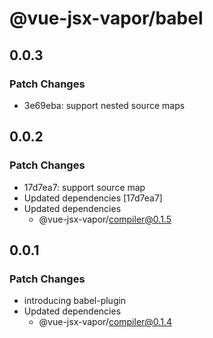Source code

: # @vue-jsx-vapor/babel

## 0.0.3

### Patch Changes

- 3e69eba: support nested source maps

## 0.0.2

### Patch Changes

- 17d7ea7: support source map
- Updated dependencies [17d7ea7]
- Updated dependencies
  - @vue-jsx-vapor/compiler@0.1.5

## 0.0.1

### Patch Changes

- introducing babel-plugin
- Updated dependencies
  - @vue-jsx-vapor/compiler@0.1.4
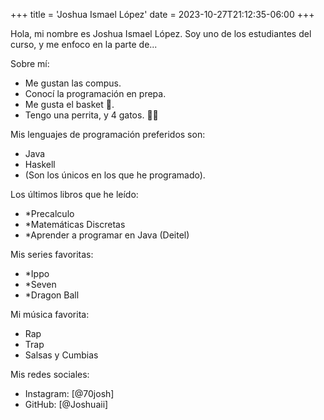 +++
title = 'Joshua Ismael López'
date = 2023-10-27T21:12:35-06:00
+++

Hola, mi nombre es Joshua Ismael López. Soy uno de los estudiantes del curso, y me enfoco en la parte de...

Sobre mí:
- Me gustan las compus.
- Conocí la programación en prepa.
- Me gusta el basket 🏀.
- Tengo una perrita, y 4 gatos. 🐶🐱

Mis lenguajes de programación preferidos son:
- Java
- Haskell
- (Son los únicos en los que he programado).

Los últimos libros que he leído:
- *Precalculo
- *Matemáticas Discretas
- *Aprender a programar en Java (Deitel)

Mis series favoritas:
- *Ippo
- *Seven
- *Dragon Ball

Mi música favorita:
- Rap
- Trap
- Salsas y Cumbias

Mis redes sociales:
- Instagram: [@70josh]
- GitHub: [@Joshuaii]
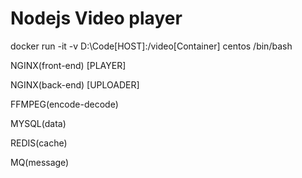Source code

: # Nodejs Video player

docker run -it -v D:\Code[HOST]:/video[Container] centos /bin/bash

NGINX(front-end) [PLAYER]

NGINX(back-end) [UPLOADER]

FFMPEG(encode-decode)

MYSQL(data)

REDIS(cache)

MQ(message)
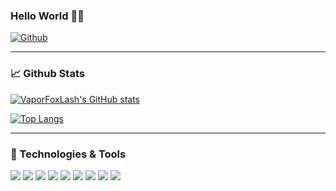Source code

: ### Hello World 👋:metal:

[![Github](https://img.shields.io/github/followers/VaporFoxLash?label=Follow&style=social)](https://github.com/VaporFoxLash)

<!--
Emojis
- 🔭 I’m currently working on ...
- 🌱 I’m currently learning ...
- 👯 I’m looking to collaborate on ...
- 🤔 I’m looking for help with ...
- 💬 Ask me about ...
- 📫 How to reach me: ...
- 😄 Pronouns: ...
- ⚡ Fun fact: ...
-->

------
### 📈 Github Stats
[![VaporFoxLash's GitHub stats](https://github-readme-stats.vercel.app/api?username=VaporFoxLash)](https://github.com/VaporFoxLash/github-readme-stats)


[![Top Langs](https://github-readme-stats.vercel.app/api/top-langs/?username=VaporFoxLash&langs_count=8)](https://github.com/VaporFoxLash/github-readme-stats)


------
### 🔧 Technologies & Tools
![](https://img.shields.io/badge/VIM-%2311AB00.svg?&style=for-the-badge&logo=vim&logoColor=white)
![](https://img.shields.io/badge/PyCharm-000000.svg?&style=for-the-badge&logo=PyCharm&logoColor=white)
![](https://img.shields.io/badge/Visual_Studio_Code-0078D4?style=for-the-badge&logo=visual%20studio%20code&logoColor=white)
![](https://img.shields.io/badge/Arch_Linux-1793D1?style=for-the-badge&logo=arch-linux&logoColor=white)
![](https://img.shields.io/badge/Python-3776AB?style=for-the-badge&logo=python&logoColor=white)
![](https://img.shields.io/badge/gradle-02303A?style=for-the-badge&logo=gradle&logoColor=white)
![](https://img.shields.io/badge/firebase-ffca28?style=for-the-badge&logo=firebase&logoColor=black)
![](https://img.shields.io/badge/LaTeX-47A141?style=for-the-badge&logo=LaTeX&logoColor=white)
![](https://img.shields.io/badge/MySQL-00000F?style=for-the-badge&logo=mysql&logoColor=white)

+--

### EXERCISE GOAL
Please print each of the records word for word, keeping the pictures out.

### THE ANSWER
Source code

: # @vue-jsx-vapor/babel

## 0.0.3

### Patch Changes

- 3e69eba: support nested source maps

## 0.0.2

### Patch Changes

- 17d7ea7: support source map
- Updated dependencies [17d7ea7]
- Updated dependencies
  - @vue-jsx-vapor/compiler@0.1.5

## 0.0.1

### Patch Changes

- introducing babel-plugin
- Updated dependencies
  - @vue-jsx-vapor/compiler@0.1.4
 +++
title = 'Joshua Ismael López'
date = 2023-10-27T21:12:35-06:00
+++

Hola, mi nombre es Joshua Ismael López. Soy uno de los estudiantes del curso, y me enfoco en la parte de...

Sobre mí:
- Me gustan las compus.
- Conocí la programación en prepa.
- Me gusta el basket 🏀.
- Tengo una perrita, y 4 gatos. 🐶🐱

Mis lenguajes de programación preferidos son:
- Java
- Haskell
- (Son los únicos en los que he programado).

Los últimos libros que he leído:
- *Precalculo
- *Matemáticas Discretas
- *Aprender a programar en Java (Deitel)

Mis series favoritas:
- *Ippo
- *Seven
- *Dragon Ball

Mi música favorita:
- Rap
- Trap
- Salsas y Cumbias

Mis redes sociales:
- Instagram: [@70josh]
- GitHub: [@Joshuaii]
Source code

: # Nodejs Video player

docker run -it -v D:\Code[HOST]:/video[Container] centos /bin/bash

NGINX(front-end) [PLAYER]

NGINX(back-end) [UPLOADER]

FFMPEG(encode-decode)

MYSQL(data)

REDIS(cache)

MQ(message)
Source code

: ### Hello World 👋:metal:

[![Github](https://img.shields.io/github/followers/VaporFoxLash?label=Follow&style=social)](https://github.com/VaporFoxLash)

<!--
Emojis
- 🔭 I’m currently working on ...
- 🌱 I’m currently learning ...
- 👯 I’m looking to collaborate on ...
- 🤔 I’m looking for help with ...
- 💬 Ask me about ...
- 📫 How to reach me: ...
- 😄 Pronouns: ...
- ⚡ Fun fact: ...
-->

------
### 📈 Github Stats
[![VaporFoxLash's GitHub stats](https://github-readme-stats.vercel.app/api?username=VaporFoxLash)](https://github.com/VaporFoxLash/github-readme-stats)


[![Top Langs](https://github-readme-stats.vercel.app/api/top-langs/?username=VaporFoxLash&langs_count=8)](https://github.com/VaporFoxLash/github-readme-stats)


------
### 🔧 Technologies & Tools
![](https://img.shields.io/badge/VIM-%2311AB00.svg?&style=for-the-badge&logo=vim&logoColor=white)
![](https://img.shields.io/badge/PyCharm-000000.svg?&style=for-the-badge&logo=PyCharm&logoColor=white)
![](https://img.shields.io/badge/Visual_Studio_Code-0078D4?style=for-the-badge&logo=visual%20studio%20code&logoColor=white)
![](https://img.shields.io/badge/Arch_Linux-1793D1?style=for-the-badge&logo=arch-linux&logoColor=white)
![](https://img.shields.io/badge/Python-3776AB?style=for-the-badge&logo=python&logoColor=white)
![](https://img.shields.io/badge/gradle-02303A?style=for-the-badge&logo=gradle&logoColor=white)
![](https://img.shields.io/badge/firebase-ffca28?style=for-the-badge&logo=firebase&logoColor=black)
![](https://img.shields.io/badge/LaTeX-47A141?style=for-the-badge&logo=LaTeX&logoColor=white)
![](https://img.shields.io/badge/MySQL-00000F?style=for-the-badge&logo=mysql&logoColor=white)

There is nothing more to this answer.